Niederhauser's work resulted in the establishment of the potato as the fourth major food crop worldwide. As a result of this work, potato production in Mexico increased from 134,000 metric tons in 1948 to greater than 1 million metric tons by 1982.
In addition to his efforts with potato late blight, one of Niederhauser's greatest contributions was also the large number of scientists and leaders he trained during his career. More than 180 international scientists came and worked with him in his Mexican field plots. He spent considerable time with students as well.
"John was always a pleasure to interact with. His sense of humor, storytelling and compassion about science--and more importantly about all people--made him an irreplaceable treasure," said Leland Pierson, chair of the Division of Plant Pathology.

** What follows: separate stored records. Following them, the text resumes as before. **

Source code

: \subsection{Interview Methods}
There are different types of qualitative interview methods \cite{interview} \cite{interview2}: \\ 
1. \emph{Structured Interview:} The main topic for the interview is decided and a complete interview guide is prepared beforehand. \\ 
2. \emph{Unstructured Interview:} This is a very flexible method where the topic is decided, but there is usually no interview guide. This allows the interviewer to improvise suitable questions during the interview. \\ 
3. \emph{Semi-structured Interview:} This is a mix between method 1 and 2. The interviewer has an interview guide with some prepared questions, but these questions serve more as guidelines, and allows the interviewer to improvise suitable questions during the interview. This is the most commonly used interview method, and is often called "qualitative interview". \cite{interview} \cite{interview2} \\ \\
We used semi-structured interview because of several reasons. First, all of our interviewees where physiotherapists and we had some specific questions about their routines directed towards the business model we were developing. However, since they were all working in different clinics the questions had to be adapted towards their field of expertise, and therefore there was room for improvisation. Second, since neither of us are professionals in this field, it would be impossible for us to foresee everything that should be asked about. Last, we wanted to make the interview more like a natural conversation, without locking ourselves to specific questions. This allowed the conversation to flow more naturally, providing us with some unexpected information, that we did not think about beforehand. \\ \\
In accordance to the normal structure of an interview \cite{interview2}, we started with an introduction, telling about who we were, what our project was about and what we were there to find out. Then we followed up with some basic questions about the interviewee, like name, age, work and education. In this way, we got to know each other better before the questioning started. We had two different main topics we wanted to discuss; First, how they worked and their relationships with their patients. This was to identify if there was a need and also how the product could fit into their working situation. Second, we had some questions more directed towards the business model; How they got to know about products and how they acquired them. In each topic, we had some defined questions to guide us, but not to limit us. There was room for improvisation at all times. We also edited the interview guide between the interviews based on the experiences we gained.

Niederhauser won numerous awards throughout his career. More recent recognition includes the 1991 American Institute of Biological Sciences Distinguished Scientist Award; the 1996 Medal of Merit by the Ministry of Agricultural Development, Panama; 2001 Honorary Doctor's Degree by the National Agricultural University, Mexico; 2002 Honorary Diploma by the Department of Agriculture, State Government of Mexico; 2002 Honorary Recognition of Outstanding Contribution by the Global Initiative on Late Blight (GILB); 2002 Honorary Doctorate by Oregon State University; and Honoree in 2003 at the 50th Anniversary Meeting of the Inter-American Institute for Cooperation on Agriculture, Costa Rica.
"With John's passing, international agriculture has lost a giant," said Merle H. Jensen, retired associate director of the CALS agricultural experiment station and active chair of the endowment committee. "He was passionate in his concern for students and their ability to further their professional development. His care and concern for Mexico and her people was tireless and his impact will out live all of us."